Je soufflais, désabusé. Parce que ça fait quoi ? Vingt ans, trente ans qu’on entend ça ? qu’ils nous servent le même refrain pour les mêmes desseins ?

Comment ça peut encore passer ?

Comment peuvent-ils encore faire croire à leurs balivernes ?

Deux jours plus tard, c’est Éric Lombard, ministre de l’économie, qui assurait le service après-vente. Cette fois, la situation était « critique », le « niveau d’endettement insoutenable : 3300 milliards ! ». Et « 67 milliards chaque année, rien que pour les intérêts » !

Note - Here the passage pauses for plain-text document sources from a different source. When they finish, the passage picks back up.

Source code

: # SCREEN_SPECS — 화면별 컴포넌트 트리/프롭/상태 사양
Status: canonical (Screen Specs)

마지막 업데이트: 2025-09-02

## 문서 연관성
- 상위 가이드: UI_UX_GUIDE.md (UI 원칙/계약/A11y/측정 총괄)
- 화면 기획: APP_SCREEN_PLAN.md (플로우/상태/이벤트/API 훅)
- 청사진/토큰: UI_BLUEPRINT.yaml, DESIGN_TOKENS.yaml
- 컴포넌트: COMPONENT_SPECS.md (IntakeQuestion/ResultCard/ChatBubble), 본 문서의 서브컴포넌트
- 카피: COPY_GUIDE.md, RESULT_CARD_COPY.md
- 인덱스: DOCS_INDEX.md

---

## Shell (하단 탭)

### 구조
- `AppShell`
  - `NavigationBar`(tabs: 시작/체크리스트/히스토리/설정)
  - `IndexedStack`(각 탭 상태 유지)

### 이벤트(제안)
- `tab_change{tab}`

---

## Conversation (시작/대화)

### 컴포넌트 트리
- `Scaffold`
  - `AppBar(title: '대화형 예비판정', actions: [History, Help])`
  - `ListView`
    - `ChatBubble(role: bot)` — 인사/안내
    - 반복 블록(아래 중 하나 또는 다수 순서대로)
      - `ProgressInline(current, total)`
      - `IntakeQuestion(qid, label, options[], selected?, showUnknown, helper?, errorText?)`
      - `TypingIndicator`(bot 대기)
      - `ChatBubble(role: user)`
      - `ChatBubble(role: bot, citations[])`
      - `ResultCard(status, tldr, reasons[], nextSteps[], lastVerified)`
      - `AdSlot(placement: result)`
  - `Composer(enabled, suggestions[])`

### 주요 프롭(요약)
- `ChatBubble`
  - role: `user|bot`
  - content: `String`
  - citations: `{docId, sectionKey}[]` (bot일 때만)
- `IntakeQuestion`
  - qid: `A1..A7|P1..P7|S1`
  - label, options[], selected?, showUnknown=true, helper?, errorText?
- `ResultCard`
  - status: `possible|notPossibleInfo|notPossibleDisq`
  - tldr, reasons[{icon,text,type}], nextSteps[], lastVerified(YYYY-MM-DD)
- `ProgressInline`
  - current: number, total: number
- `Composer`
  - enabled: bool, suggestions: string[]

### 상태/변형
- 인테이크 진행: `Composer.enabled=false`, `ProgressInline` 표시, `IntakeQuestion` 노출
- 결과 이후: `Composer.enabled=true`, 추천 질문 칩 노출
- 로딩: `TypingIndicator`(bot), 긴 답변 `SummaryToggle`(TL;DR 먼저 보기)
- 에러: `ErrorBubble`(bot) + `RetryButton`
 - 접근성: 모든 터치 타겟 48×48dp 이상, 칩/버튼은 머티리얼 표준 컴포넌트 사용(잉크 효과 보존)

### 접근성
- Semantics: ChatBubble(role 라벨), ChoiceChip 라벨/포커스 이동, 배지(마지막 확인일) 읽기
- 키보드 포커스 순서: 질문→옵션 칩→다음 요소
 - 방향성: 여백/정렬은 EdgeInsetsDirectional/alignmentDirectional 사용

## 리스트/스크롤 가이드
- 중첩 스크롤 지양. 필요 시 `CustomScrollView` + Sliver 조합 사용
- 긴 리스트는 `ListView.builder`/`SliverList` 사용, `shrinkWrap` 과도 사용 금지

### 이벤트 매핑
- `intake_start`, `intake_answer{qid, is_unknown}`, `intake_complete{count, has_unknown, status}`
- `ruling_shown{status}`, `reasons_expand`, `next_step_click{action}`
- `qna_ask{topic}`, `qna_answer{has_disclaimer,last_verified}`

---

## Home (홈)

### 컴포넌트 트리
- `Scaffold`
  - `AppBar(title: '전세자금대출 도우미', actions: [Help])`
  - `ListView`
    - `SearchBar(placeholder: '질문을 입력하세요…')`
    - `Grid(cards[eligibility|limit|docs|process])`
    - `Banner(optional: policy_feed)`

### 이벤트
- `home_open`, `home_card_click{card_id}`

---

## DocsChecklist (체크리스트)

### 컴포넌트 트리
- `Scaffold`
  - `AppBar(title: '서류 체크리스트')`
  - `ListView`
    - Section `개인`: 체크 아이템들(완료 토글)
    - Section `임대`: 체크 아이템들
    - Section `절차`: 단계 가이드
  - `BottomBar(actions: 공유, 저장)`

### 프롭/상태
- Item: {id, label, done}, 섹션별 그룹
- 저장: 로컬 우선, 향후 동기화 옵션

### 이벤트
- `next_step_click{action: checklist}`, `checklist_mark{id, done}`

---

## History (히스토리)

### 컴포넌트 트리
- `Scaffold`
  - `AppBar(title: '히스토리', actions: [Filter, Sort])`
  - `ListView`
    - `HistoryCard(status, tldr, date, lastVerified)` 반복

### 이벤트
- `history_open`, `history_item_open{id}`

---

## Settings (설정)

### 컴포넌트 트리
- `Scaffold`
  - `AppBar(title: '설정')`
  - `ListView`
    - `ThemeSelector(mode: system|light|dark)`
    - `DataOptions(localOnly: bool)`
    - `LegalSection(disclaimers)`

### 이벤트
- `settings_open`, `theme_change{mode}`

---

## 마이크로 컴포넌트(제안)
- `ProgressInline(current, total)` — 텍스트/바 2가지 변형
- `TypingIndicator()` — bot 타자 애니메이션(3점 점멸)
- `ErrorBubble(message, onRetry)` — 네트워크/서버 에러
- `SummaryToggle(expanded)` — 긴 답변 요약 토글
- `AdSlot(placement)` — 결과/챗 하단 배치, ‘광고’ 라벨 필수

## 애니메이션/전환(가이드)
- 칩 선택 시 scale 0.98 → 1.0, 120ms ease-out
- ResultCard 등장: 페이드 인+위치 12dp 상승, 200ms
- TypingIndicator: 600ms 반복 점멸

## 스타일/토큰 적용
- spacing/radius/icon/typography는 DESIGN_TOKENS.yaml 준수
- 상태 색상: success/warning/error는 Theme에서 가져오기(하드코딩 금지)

Trente ans qu’il dure, ce cirque, et qu’il passe toujours aussi bien sur les plateaux télé, et les éditorialistes de pérorer, de digresser sur le bon moment de Bayrou, en gardant bien en tête, bien sûr, le principal : « On n’a pas le choix, vous voyez bien les chiffres. »

Ce qui me désespère le plus, je crois, ce n’est pas eux : ce sont les gens qu’on rencontre sur le terrain, ouvriers, artisans, chômeurs, ou précaires, chez qui le discours finit par percer. Qui vous le glissent, presque timidement, au détour d’une discussion : maintenir la protection sociale, investir, « c’est vrai que c’est difficile, quand même, avec la dette… ».

Alors, si : malgré le trop-plein du refrain, il faut remonter au front.

Redire les choses, encore et encore, tant qu’eux n’auront pas arrêté : leur dette, c’est du bidon. Un prétexte pour imposer leurs politiques, tailler dans le social, l’écologie et les investissements, et protéger les profits de leurs amis.

Dire, d’abord, parce qu’il faut toujours commencer par là, leur nullité : la dette, c’est eux, avant tout. Qu’on se replonge dans les chiffres de l’Insee, ceux du 3e trimestre 2017, alors que Macron était président depuis quelques mois : la dette, alors, s’élève 2200 milliards. Contre 3300 milliards aujourd’hui, geignait le ministre Lombard.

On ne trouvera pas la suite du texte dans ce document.